Given an infinite grid of real numbers between 0 and 100, such that every number in the grid is the average of its four direct neighbours (the numbers to the left, right, above, and below it) prove that all the numbers are necessarily equal, or give a counterexample.
Call me a cheater, but this can be reduced to a 2D EM
(electromagnetism) problem. The average rule can be also be seen as
the numerical aproximation to laplace's equation to a continious
function V(x,y),
Laplacian V(x,y) = 0
You can look at this
mathworld page (equation 6) to see the details.

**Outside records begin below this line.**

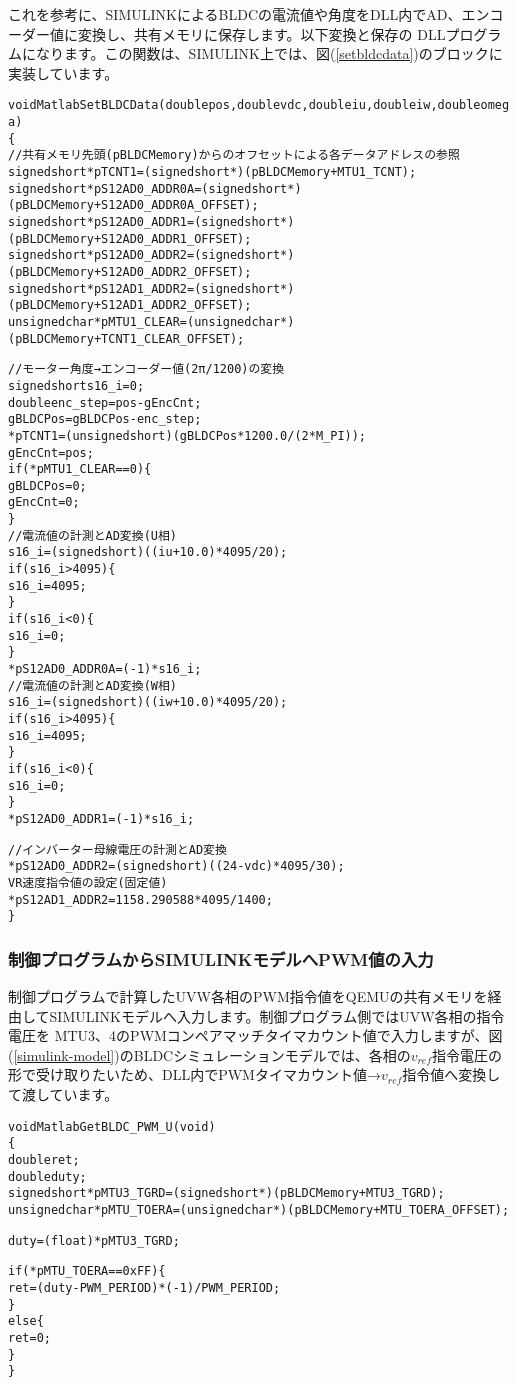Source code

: \documentclass[uplatex,a4paper,twoside,10pt]{jsarticle}
\begin{document}
これを参考に、SIMULINKによるBLDCの電流値や角度をDLL内でAD、エンコーダー値に変換し、共有メモリに保存します。以下変換と保存の
DLLプログラムになります。この関数は、SIMULINK上では、図(\ref{setbldcdata})のブロックに実装しています。
\newpage
{\small
\begin{alltt}
void MatlabSetBLDCData(double pos, double vdc, double iu, double iw, double omega)
\{
    //共有メモリ先頭(pBLDCMemory)からのオフセットによる各データアドレスの参照
    signed short* pTCNT1 = (signed short*)(pBLDCMemory + MTU1_TCNT);
    signed short* pS12AD0_ADDR0A = (signed short*)(pBLDCMemory + S12AD0_ADDR0A_OFFSET);
    signed short* pS12AD0_ADDR1 = (signed short*)(pBLDCMemory + S12AD0_ADDR1_OFFSET);
    signed short* pS12AD0_ADDR2 = (signed short*)(pBLDCMemory + S12AD0_ADDR2_OFFSET);
    signed short* pS12AD1_ADDR2 = (signed short*)(pBLDCMemory + S12AD1_ADDR2_OFFSET);
    unsigned char* pMTU1_CLEAR = (unsigned char*)(pBLDCMemory + TCNT1_CLEAR_OFFSET);

    //モーター角度→エンコーダー値(2π/1200)の変換
    signed short s16_i = 0;
    double enc_step = pos - gEncCnt;
    gBLDCPos = gBLDCPos - enc_step;
    *pTCNT1 = (unsigned short)(gBLDCPos * 1200.0 / (2 * M_PI));
    gEncCnt = pos;
    if (*pMTU1_CLEAR == 0) \{
        gBLDCPos = 0;
        gEncCnt = 0;
    \}
    //電流値の計測とAD変換(U相)
    s16_i = (signed short)((iu + 10.0) * 4095 / 20);
    if (s16_i>4095) \{
        s16_i = 4095;
    \}
    if (s16_i<0) \{
        s16_i = 0;
    \}
    *pS12AD0_ADDR0A = (-1) * s16_i;
    //電流値の計測とAD変換(W相)
    s16_i = (signed short)((iw + 10.0) * 4095 / 20);
    if (s16_i > 4095) \{
        s16_i = 4095;
    \}
    if (s16_i < 0) \{
        s16_i = 0;
    \}
    *pS12AD0_ADDR1 = (-1) * s16_i;

    //インバーター母線電圧の計測とAD変換
    *pS12AD0_ADDR2 = (signed short)( (24 - vdc) * 4095 / 30);
    VR速度指令値の設定(固定値)
    *pS12AD1_ADDR2 = 1158.290588*4095/1400;
\}
\end{alltt}}

\newpage
\subsubsection{制御プログラムからSIMULINKモデルへPWM値の入力}
制御プログラムで計算したUVW各相のPWM指令値をQEMUの共有メモリを経由してSIMULINKモデルへ入力します。制御プログラム側ではUVW各相の指令電圧を
MTU3、4のPWMコンペアマッチタイマカウント値で入力しますが、図(\ref{simulink-model})のBLDCシミュレーションモデルでは、各相の$v_{ref}$指令電圧の
形で受け取りたいため、DLL内でPWMタイマカウント値→$v_{ref}$指令値へ変換して渡しています。
{\small
\begin{alltt}
void MatlabGetBLDC_PWM_U(void)
\{
    double ret;
    double duty;
    signed short* pMTU3_TGRD = (signed short*)(pBLDCMemory + MTU3_TGRD);
    unsigned char *pMTU_TOERA = (unsigned char*)(pBLDCMemory + MTU_TOERA_OFFSET);

    duty = (float)*pMTU3_TGRD;

    if (*pMTU_TOERA == 0xFF) \{
        ret = (duty - PWM_PERIOD) * (-1) / PWM_PERIOD;
    \}
    else \{
        ret = 0;
    \}
\}
\end{alltt}}
\end{document}
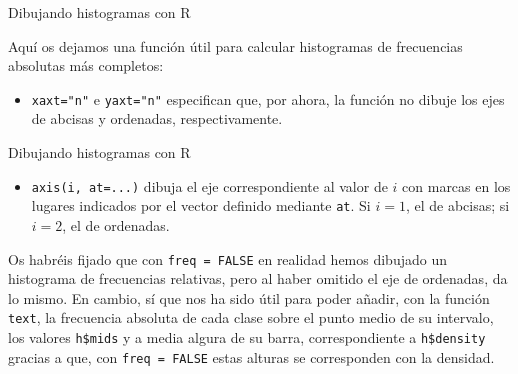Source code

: \documentclass[
  ignorenonframetext,
]{beamer}
\newenvironment{Shaded}{\begin{snugshade}}{\end{snugshade}}
\newcommand{\ControlFlowTok}[1]{\textcolor[rgb]{0.13,0.29,0.53}{\textbf{#1}}}
\newcommand{\DataTypeTok}[1]{\textcolor[rgb]{0.13,0.29,0.53}{#1}}
\newcommand{\DecValTok}[1]{\textcolor[rgb]{0.00,0.00,0.81}{#1}}
\newcommand{\KeywordTok}[1]{\textcolor[rgb]{0.13,0.29,0.53}{\textbf{#1}}}
\newcommand{\NormalTok}[1]{#1}
\newcommand{\OperatorTok}[1]{\textcolor[rgb]{0.81,0.36,0.00}{\textbf{#1}}}
\newcommand{\OtherTok}[1]{\textcolor[rgb]{0.56,0.35,0.01}{#1}}
\newcommand{\StringTok}[1]{\textcolor[rgb]{0.31,0.60,0.02}{#1}}
\providecommand{\tightlist}{%
  \setlength{\itemsep}{0pt}\setlength{\parskip}{0pt}}
\begin{document}
\begin{frame}[fragile]{Dibujando histogramas con R}
\protect\hypertarget{dibujando-histogramas-con-r-3}{}

Aquí os dejamos una función útil para calcular histogramas de
frecuencias absolutas más completos:

\begin{Shaded}
\end{Shaded}

\begin{itemize}
\tightlist
\item
  \texttt{xaxt="n"} e \texttt{yaxt="n"} especifican que, por ahora, la
  función no dibuje los ejes de abcisas y ordenadas, respectivamente.
\end{itemize}

\end{frame}

\begin{frame}[fragile]{Dibujando histogramas con R}
\protect\hypertarget{dibujando-histogramas-con-r-4}{}

\begin{itemize}
\tightlist
\item
  \texttt{axis(i,\ at=...)} dibuja el eje correspondiente al valor de
  \(i\) con marcas en los lugares indicados por el vector definido
  mediante \texttt{at}. Si \(i=1\), el de abcisas; si \(i=2\), el de
  ordenadas.
\end{itemize}

Os habréis fijado que con \texttt{freq\ =\ FALSE} en realidad hemos
dibujado un histograma de frecuencias relativas, pero al haber omitido
el eje de ordenadas, da lo mismo. En cambio, sí que nos ha sido útil
para poder añadir, con la función \texttt{text}, la frecuencia absoluta
de cada clase sobre el punto medio de su intervalo, los valores
\texttt{h\$mids} y a media algura de su barra, correspondiente a
\texttt{h\$density} gracias a que, con \texttt{freq\ =\ FALSE} estas
alturas se corresponden con la densidad.

\end{frame}
\end{document}
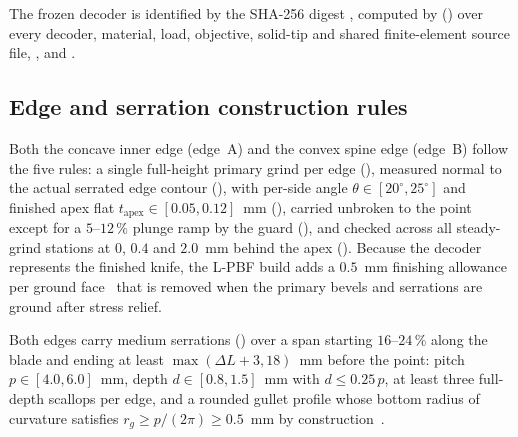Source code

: The frozen decoder is identified by the SHA-256 digest \gDecoder{}, computed by 
() over every decoder, material, load, objective, solid-tip and shared
finite-element source file, , and .

\subsection{Edge and serration construction rules}
Both the concave inner edge (edge~A) and the convex spine edge (edge~B) follow the five  rules: a single
full-height primary grind per edge (), measured normal to the actual serrated edge contour (),
with per-side angle $\theta \in [20^\circ, 25^\circ]$ and finished apex flat $t_\mathrm{apex} \in [0.05, 0.12]$~mm
(), carried unbroken to the point except for a $5$--$12\,\%$ plunge ramp by the guard (), and
checked across all steady-grind stations at $0$, $0.4$ and $2.0$~mm behind the apex (). Because the decoder
represents the finished knife, the L-PBF build adds a $0.5$~mm finishing allowance per ground face~\cite{beretta2017,barricelli2022}
that is removed when the primary bevels and serrations are ground after stress relief.

Both edges carry medium serrations () over a span starting $16$--$24\,\%$ along the blade and ending
at least $\max(\Delta L + 3, 18)$~mm before the point: pitch $p \in [4.0, 6.0]$~mm, depth $d \in [0.8, 1.5]$~mm with
$d \le 0.25\,p$, at least three full-depth scallops per edge, and a rounded gullet profile whose bottom radius of curvature
satisfies $r_g \ge p/(2\pi) \ge 0.5$~mm by construction~\cite{us4823467}.
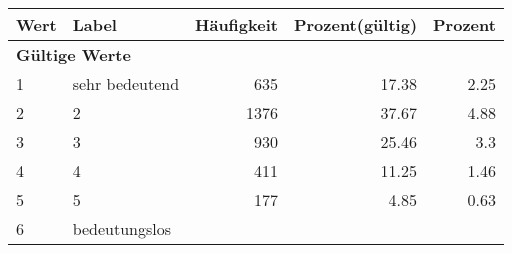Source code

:      \begin{longtable}{lXrrr}
     \toprule
     \textbf{Wert} & \textbf{Label} & \textbf{Häufigkeit} & \textbf{Prozent(gültig)} & \textbf{Prozent} \\
     \endhead
     \midrule
     \multicolumn{5}{l}{\textbf{Gültige Werte}}\\

     1 &
     \multicolumn{1}{X}{ sehr bedeutend   } &


       \num{635} &
       \num[round-mode=places,round-precision=2]{17,38} &
         \num[round-mode=places,round-precision=2]{2,25} \\

     2 &
     \multicolumn{1}{X}{ 2   } &


       \num{1376} &
       \num[round-mode=places,round-precision=2]{37,67} &
         \num[round-mode=places,round-precision=2]{4,88} \\

     3 &
     \multicolumn{1}{X}{ 3   } &


       \num{930} &
       \num[round-mode=places,round-precision=2]{25,46} &
         \num[round-mode=places,round-precision=2]{3,3} \\

     4 &
     \multicolumn{1}{X}{ 4   } &


       \num{411} &
       \num[round-mode=places,round-precision=2]{11,25} &
         \num[round-mode=places,round-precision=2]{1,46} \\

     5 &
     \multicolumn{1}{X}{ 5   } &


       \num{177} &
       \num[round-mode=places,round-precision=2]{4,85} &
         \num[round-mode=places,round-precision=2]{0,63} \\

     6 &
     \multicolumn{1}{X}{ bedeutungslos   } &



\end{longtable}
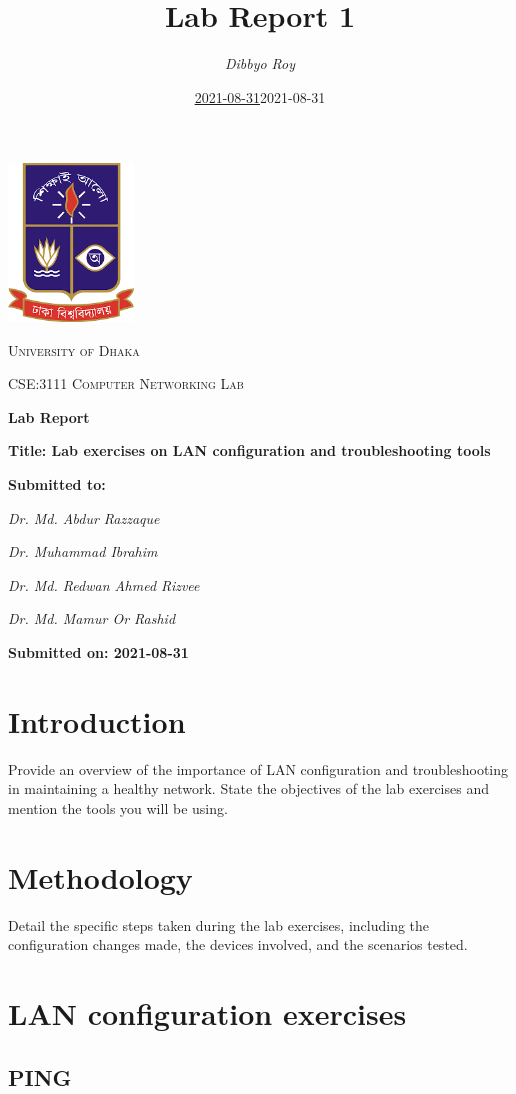 \documentclass[12pt]{article}
\title{\textbf{Lab Report 1}}
\author{\textit{Dibbyo Roy}}
\date{\underline{2021-08-31}}
\date {2021-08-31 }
\begin{document}
\centering
\includegraphics[width=0.25\textwidth]{du.png}\par\vspace{1cm}
{\scshape\LARGE University of Dhaka \par}

\vfill
{\scshape\Large CSE:3111 Computer Networking Lab\par}

\vfill
{\huge\bfseries Lab Report\par}
\vfill
{\Large\textbf {
    Title: Lab exercises on LAN configuration and troubleshooting tools
}\par}

\vfill
{
}

\vfill
{\Large \textbf{ Submitted to:}\par}
{ \textit{Dr. Md. Abdur Razzaque}\par}
{ \textit{Dr. Muhammad Ibrahim}\par}
{ \textit{Dr. Md. Redwan Ahmed Rizvee}\par}
{ \textit{Dr. Md. Mamur Or Rashid}\par}

\vfill
{\Large\textbf {
    Submitted on: 2021-08-31
}\par}


\newpage 
\raggedright
\section*{Introduction}
Provide an overview of the importance of LAN configuration and troubleshooting in maintaining a healthy network. State the objectives of the lab exercises and mention the tools you will be using.
\vspace*{1\baselineskip}
\section*{Methodology}
Detail the specific steps taken during the lab exercises, including the configuration changes made, the devices involved, and the scenarios tested.
\vspace*{1\baselineskip}

\section*{LAN configuration exercises}

\subsection{PING}
\end{document}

Therefore, directly borrowing a solution from EM, I summit the following counterexample;
Draw a 4x4 square on your grid (the actual size does not really
matter). Set the points on the perimeter of the square at a constant
"voltage" V_0 = 100. Give all the other points any inital value you
want (for example 0). Apply the average rule over and over again (but
remember that the points on the square's perimeter are always kept at
V_0 = 100). You will aproach a CONVERGING solution where all the points
inside the square have a value of 100 and the points outside the square
have values lower than 100, tending to 0 towards infinity.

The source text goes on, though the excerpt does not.